── Data listing
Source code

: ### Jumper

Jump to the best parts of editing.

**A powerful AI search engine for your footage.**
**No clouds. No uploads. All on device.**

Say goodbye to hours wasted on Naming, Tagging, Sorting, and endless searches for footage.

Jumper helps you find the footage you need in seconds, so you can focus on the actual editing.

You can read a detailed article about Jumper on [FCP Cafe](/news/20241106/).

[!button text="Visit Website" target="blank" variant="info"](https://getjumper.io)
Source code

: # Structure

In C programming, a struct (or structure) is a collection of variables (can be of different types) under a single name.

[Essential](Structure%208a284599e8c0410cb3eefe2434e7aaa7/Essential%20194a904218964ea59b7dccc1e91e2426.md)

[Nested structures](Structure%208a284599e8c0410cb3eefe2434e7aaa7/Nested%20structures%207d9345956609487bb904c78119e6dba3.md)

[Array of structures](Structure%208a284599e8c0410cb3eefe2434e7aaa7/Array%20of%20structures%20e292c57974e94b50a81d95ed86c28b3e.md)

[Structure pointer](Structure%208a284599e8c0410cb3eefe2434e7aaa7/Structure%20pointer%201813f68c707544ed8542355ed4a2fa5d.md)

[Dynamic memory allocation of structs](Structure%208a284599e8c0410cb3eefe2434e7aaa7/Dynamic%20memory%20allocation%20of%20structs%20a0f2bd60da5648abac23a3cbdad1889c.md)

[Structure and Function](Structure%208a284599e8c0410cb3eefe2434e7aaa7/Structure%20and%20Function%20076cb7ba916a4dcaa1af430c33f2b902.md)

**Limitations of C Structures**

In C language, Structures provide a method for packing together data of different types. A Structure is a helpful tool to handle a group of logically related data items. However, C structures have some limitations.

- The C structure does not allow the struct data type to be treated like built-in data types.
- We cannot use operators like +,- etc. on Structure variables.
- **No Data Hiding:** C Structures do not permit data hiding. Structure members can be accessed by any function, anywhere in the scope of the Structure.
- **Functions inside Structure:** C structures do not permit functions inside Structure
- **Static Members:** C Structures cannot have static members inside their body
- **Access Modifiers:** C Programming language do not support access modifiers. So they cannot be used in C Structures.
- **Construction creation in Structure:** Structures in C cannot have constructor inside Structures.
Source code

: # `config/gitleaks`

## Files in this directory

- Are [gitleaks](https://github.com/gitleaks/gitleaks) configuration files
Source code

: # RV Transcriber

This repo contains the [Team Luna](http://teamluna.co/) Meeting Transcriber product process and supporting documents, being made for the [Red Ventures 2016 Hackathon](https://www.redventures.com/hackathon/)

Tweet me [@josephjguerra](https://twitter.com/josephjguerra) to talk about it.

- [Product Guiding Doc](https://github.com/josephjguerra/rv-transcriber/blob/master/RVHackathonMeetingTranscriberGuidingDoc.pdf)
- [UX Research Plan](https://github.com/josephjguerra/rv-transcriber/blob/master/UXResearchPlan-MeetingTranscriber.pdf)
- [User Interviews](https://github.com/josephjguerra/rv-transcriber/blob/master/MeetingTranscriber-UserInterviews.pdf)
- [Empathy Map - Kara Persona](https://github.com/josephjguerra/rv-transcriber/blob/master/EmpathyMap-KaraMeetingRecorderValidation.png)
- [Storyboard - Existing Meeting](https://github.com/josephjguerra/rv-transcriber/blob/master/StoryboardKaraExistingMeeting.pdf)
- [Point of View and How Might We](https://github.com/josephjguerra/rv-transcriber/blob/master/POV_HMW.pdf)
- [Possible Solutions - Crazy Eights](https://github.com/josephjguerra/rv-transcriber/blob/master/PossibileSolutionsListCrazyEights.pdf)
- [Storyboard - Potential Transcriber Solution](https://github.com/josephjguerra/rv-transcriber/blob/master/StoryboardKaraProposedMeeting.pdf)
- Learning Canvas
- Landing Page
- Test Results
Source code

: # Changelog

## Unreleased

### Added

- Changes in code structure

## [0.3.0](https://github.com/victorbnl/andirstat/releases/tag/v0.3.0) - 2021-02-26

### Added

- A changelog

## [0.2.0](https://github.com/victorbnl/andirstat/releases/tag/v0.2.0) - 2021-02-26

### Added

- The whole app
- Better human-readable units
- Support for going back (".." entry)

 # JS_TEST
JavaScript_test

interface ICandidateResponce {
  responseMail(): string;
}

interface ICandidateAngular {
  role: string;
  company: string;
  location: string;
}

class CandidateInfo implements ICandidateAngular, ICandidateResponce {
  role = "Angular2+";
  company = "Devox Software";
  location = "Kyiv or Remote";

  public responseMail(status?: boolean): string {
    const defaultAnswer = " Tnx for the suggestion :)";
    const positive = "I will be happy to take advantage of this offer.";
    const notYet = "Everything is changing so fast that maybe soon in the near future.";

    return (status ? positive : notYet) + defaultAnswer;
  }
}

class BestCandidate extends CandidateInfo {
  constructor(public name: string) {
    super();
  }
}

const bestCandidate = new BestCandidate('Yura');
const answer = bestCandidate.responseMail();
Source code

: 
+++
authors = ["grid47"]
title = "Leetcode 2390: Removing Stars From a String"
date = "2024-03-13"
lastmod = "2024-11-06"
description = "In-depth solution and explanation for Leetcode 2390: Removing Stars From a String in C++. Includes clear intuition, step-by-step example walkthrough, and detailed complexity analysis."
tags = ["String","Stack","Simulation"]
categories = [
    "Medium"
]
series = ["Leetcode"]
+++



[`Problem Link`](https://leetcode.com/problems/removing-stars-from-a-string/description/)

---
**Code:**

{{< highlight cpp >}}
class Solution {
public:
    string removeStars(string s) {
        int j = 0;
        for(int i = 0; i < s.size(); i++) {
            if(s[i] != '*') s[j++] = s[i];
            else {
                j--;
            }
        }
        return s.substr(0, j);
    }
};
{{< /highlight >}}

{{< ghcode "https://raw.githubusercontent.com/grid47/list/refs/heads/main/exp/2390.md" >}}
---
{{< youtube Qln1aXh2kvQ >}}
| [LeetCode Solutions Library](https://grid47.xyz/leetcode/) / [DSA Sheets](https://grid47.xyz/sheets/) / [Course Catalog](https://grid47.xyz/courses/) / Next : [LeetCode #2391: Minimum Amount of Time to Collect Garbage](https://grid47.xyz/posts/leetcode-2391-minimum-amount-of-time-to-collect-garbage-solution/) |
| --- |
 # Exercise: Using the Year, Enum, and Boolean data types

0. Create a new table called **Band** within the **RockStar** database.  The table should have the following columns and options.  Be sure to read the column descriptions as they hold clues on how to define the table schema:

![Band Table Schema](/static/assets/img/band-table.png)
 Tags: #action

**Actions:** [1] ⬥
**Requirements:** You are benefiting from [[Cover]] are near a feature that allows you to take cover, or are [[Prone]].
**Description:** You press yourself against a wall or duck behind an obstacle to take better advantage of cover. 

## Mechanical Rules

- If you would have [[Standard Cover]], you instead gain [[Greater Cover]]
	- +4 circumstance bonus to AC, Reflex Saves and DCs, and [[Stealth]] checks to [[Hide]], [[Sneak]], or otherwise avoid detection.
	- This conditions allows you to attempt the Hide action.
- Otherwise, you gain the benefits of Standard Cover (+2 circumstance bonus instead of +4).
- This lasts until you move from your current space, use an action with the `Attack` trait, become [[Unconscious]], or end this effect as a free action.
────
**Exercise details**
Every line of the data must appear again in the answer, exactly as written.

**Response to this exercise**
Source code

: ### Jumper

Jump to the best parts of editing.

**A powerful AI search engine for your footage.**
**No clouds. No uploads. All on device.**

Say goodbye to hours wasted on Naming, Tagging, Sorting, and endless searches for footage.

Jumper helps you find the footage you need in seconds, so you can focus on the actual editing.

You can read a detailed article about Jumper on [FCP Cafe](/news/20241106/).

[!button text="Visit Website" target="blank" variant="info"](https://getjumper.io)
Source code

: # Structure

In C programming, a struct (or structure) is a collection of variables (can be of different types) under a single name.

[Essential](Structure%208a284599e8c0410cb3eefe2434e7aaa7/Essential%20194a904218964ea59b7dccc1e91e2426.md)

[Nested structures](Structure%208a284599e8c0410cb3eefe2434e7aaa7/Nested%20structures%207d9345956609487bb904c78119e6dba3.md)

[Array of structures](Structure%208a284599e8c0410cb3eefe2434e7aaa7/Array%20of%20structures%20e292c57974e94b50a81d95ed86c28b3e.md)

[Structure pointer](Structure%208a284599e8c0410cb3eefe2434e7aaa7/Structure%20pointer%201813f68c707544ed8542355ed4a2fa5d.md)

[Dynamic memory allocation of structs](Structure%208a284599e8c0410cb3eefe2434e7aaa7/Dynamic%20memory%20allocation%20of%20structs%20a0f2bd60da5648abac23a3cbdad1889c.md)

[Structure and Function](Structure%208a284599e8c0410cb3eefe2434e7aaa7/Structure%20and%20Function%20076cb7ba916a4dcaa1af430c33f2b902.md)

**Limitations of C Structures**

In C language, Structures provide a method for packing together data of different types. A Structure is a helpful tool to handle a group of logically related data items. However, C structures have some limitations.

- The C structure does not allow the struct data type to be treated like built-in data types.
- We cannot use operators like +,- etc. on Structure variables.
- **No Data Hiding:** C Structures do not permit data hiding. Structure members can be accessed by any function, anywhere in the scope of the Structure.
- **Functions inside Structure:** C structures do not permit functions inside Structure
- **Static Members:** C Structures cannot have static members inside their body
- **Access Modifiers:** C Programming language do not support access modifiers. So they cannot be used in C Structures.
- **Construction creation in Structure:** Structures in C cannot have constructor inside Structures.
Source code

: # `config/gitleaks`

## Files in this directory

- Are [gitleaks](https://github.com/gitleaks/gitleaks) configuration files
Source code

: # RV Transcriber

This repo contains the [Team Luna](http://teamluna.co/) Meeting Transcriber product process and supporting documents, being made for the [Red Ventures 2016 Hackathon](https://www.redventures.com/hackathon/)

Tweet me [@josephjguerra](https://twitter.com/josephjguerra) to talk about it.

- [Product Guiding Doc](https://github.com/josephjguerra/rv-transcriber/blob/master/RVHackathonMeetingTranscriberGuidingDoc.pdf)
- [UX Research Plan](https://github.com/josephjguerra/rv-transcriber/blob/master/UXResearchPlan-MeetingTranscriber.pdf)
- [User Interviews](https://github.com/josephjguerra/rv-transcriber/blob/master/MeetingTranscriber-UserInterviews.pdf)
- [Empathy Map - Kara Persona](https://github.com/josephjguerra/rv-transcriber/blob/master/EmpathyMap-KaraMeetingRecorderValidation.png)
- [Storyboard - Existing Meeting](https://github.com/josephjguerra/rv-transcriber/blob/master/StoryboardKaraExistingMeeting.pdf)
- [Point of View and How Might We](https://github.com/josephjguerra/rv-transcriber/blob/master/POV_HMW.pdf)
- [Possible Solutions - Crazy Eights](https://github.com/josephjguerra/rv-transcriber/blob/master/PossibileSolutionsListCrazyEights.pdf)
- [Storyboard - Potential Transcriber Solution](https://github.com/josephjguerra/rv-transcriber/blob/master/StoryboardKaraProposedMeeting.pdf)
- Learning Canvas
- Landing Page
- Test Results
Source code

: # Changelog

## Unreleased

### Added

- Changes in code structure

## [0.3.0](https://github.com/victorbnl/andirstat/releases/tag/v0.3.0) - 2021-02-26

### Added

- A changelog

## [0.2.0](https://github.com/victorbnl/andirstat/releases/tag/v0.2.0) - 2021-02-26

### Added

- The whole app
- Better human-readable units
- Support for going back (".." entry)

 # JS_TEST
JavaScript_test

interface ICandidateResponce {
  responseMail(): string;
}

interface ICandidateAngular {
  role: string;
  company: string;
  location: string;
}

class CandidateInfo implements ICandidateAngular, ICandidateResponce {
  role = "Angular2+";
  company = "Devox Software";
  location = "Kyiv or Remote";

  public responseMail(status?: boolean): string {
    const defaultAnswer = " Tnx for the suggestion :)";
    const positive = "I will be happy to take advantage of this offer.";
    const notYet = "Everything is changing so fast that maybe soon in the near future.";

    return (status ? positive : notYet) + defaultAnswer;
  }
}

class BestCandidate extends CandidateInfo {
  constructor(public name: string) {
    super();
  }
}

const bestCandidate = new BestCandidate('Yura');
const answer = bestCandidate.responseMail();
Source code

: 
+++
authors = ["grid47"]
title = "Leetcode 2390: Removing Stars From a String"
date = "2024-03-13"
lastmod = "2024-11-06"
description = "In-depth solution and explanation for Leetcode 2390: Removing Stars From a String in C++. Includes clear intuition, step-by-step example walkthrough, and detailed complexity analysis."
tags = ["String","Stack","Simulation"]
categories = [
    "Medium"
]
series = ["Leetcode"]
+++



[`Problem Link`](https://leetcode.com/problems/removing-stars-from-a-string/description/)

---
**Code:**

{{< highlight cpp >}}
class Solution {
public:
    string removeStars(string s) {
        int j = 0;
        for(int i = 0; i < s.size(); i++) {
            if(s[i] != '*') s[j++] = s[i];
            else {
                j--;
            }
        }
        return s.substr(0, j);
    }
};
{{< /highlight >}}

{{< ghcode "https://raw.githubusercontent.com/grid47/list/refs/heads/main/exp/2390.md" >}}
---
{{< youtube Qln1aXh2kvQ >}}
| [LeetCode Solutions Library](https://grid47.xyz/leetcode/) / [DSA Sheets](https://grid47.xyz/sheets/) / [Course Catalog](https://grid47.xyz/courses/) / Next : [LeetCode #2391: Minimum Amount of Time to Collect Garbage](https://grid47.xyz/posts/leetcode-2391-minimum-amount-of-time-to-collect-garbage-solution/) |
| --- |
 # Exercise: Using the Year, Enum, and Boolean data types

0. Create a new table called **Band** within the **RockStar** database.  The table should have the following columns and options.  Be sure to read the column descriptions as they hold clues on how to define the table schema:

![Band Table Schema](/static/assets/img/band-table.png)
 Tags: #action

**Actions:** [1] ⬥
**Requirements:** You are benefiting from [[Cover]] are near a feature that allows you to take cover, or are [[Prone]].
**Description:** You press yourself against a wall or duck behind an obstacle to take better advantage of cover. 

## Mechanical Rules

- If you would have [[Standard Cover]], you instead gain [[Greater Cover]]
	- +4 circumstance bonus to AC, Reflex Saves and DCs, and [[Stealth]] checks to [[Hide]], [[Sneak]], or otherwise avoid detection.
	- This conditions allows you to attempt the Hide action.
- Otherwise, you gain the benefits of Standard Cover (+2 circumstance bonus instead of +4).
- This lasts until you move from your current space, use an action with the `Attack` trait, become [[Unconscious]], or end this effect as a free action.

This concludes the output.